Diaz v Rotavele El., Inc.
2026 NY Slip Op 03115
May 19, 2026
Appellate Division, First Department
Published by New York State Law Reporting Bureau pursuant to Judiciary Law § 431.
This decision is uncorrected and subject to revision before publication in the Official Reports.
Chanel Diaz, Plaintiff-Respondent,
v
Rotavele Elevator, Inc., Defendant-Respondent, Mayore Estates LLC, Defendant-Appellant.
Decided and Entered: May 19, 2026
Index No. 157664/20|Appeal No. 6652|Case No. 2025-03132|
Before: Moulton, J.P., Scarpulla, Kapnick, Shulman, Michael, JJ.
Kahana & Feld LLP, New York (Christina Pingaro of counsel), for appellant.
Heidell, Pittoni, Murphy & Bach, LLP, New York (Michele Rosenblatt of counsel), for Rotavele Elevator, Inc., respondent.
Order, Supreme Court, New York County (Shlomo S. Hagler, J.), entered April 11, 2025, which, to the extent appealed from as limited by the briefs, denied the motion of defendant Mayore Estates LLC for summary judgment on its cross-claim for contractual indemnification against defendant Rotavele Elevator, Inc., unanimously reversed, on the law, without costs, and the motion granted to the extent of awarding conditional contractual indemnification to Mayore.

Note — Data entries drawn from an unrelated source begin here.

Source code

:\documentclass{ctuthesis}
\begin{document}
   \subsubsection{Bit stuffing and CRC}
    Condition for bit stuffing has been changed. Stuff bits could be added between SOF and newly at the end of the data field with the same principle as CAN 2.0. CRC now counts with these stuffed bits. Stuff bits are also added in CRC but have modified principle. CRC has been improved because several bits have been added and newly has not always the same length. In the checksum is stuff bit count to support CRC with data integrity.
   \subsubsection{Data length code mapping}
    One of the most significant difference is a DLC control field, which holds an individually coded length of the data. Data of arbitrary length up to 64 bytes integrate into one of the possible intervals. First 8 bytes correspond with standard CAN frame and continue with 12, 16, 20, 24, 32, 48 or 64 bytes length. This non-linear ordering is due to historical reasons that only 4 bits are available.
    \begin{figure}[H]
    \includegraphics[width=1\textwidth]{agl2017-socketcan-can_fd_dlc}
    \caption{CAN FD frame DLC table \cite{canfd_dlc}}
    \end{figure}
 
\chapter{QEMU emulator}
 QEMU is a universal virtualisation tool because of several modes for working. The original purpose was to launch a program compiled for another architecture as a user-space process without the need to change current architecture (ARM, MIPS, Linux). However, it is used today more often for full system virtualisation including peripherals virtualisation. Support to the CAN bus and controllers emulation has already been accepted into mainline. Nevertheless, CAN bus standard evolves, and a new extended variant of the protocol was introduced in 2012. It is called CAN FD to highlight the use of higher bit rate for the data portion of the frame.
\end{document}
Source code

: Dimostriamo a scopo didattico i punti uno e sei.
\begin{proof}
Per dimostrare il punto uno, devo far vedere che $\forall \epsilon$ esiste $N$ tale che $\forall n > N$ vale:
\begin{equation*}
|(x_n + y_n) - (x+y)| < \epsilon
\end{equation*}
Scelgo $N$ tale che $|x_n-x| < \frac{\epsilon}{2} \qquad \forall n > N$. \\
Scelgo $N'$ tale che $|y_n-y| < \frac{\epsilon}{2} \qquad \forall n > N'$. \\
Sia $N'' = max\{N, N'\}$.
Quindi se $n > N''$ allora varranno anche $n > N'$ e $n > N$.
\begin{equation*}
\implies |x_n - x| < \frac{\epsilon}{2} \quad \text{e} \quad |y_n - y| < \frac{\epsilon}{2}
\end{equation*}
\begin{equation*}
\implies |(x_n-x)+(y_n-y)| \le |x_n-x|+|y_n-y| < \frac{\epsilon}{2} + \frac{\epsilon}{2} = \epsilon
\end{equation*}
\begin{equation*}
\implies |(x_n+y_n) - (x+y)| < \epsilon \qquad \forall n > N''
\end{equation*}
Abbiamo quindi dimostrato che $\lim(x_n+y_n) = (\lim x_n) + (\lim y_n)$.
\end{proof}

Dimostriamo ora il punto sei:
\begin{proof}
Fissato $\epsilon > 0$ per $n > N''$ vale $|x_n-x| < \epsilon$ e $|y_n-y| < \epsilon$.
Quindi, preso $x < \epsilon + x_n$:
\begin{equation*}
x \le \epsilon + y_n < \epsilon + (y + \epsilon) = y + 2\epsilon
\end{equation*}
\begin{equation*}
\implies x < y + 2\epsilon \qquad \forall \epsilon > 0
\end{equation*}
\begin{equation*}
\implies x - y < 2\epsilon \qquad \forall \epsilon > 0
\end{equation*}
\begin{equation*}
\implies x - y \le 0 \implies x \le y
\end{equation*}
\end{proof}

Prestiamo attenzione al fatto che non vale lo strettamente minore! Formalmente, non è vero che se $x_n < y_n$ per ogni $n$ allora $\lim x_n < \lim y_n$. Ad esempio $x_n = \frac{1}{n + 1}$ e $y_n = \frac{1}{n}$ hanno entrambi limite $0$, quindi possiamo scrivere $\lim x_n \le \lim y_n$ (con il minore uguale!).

Plaintiff alleges that she tripped and fell on August 27, 2019, as a result of a misleveled elevator. Mayore, the building owner, established that plaintiff's claim arose out of Rotavele's work, and thus the indemnification provision in Mayore's service agreement with Rotavele was triggered (see Antoniak v P.S. Marcato El. Co., Inc., 144 AD3d 407, 408 [1st Dept 2016]). The agreement obligated Rotavele to maintain the elevator and indemnify Mayore against any liability claims arising out of the performance of the agreement. Testimony from Mayore's property manager and Rotavele's vice president established that Rotavele performed work on the elevators in May 2019 and that no one other than Rotavele serviced the elevators. Further, Rotavele's maintenance logs show that Rotavele attempted to correct a misleveling issue of the elevator on May 7, 2019. The court should have considered the maintenance logs, which Mayore submitted in reply, because Rotavele never objected to them and, in fact, argued for their admissibility in supplemental briefing (see Strongbow Consulting Group LLC v PricewaterhouseCoopers LLP, 195 AD3d 532, 532 [1st Dept 2021], lv dismissed and lv denied 38 NY3d 997 [2022]). In opposition, Rotavele failed to raise an issue of fact, offering no evidence that the misleveling was caused by anything outside the scope of its duties.
However, Mayore failed to establish its freedom from negligence as a matter of law, and thus Rotavele is entitled to conditional contractual indemnification (see Antoniak, 144 AD3d at 408; Ortiz v Fifth Ave. Bldg. Assoc., 251 AD2d 200, 201-202 [1st Dept 1998]). The service agreement required Mayore to promptly notify Rotavele of any elevator issues, yet Mayore failed to submit any evidence establishing its practice and procedures with respect to that obligation. Mayore's property manager admitted that there was "[n]o set protocol" for reporting complaints and that she never received complaints or observed the elevator misleveling, despite plaintiff's testimony that she complained about the elevator's misleveling roughly one month before the accident. Although Mayore relies on the maintenance logs to show that the property manager contacted Rotavele on May 1 and 7, 2019, that evidence fails to establish Mayore's protocol for handling and reporting elevator complaints.
THIS CONSTITUTES THE DECISION AND ORDER OF THE SUPREME COURT, APPELLATE DIVISION, FIRST DEPARTMENT.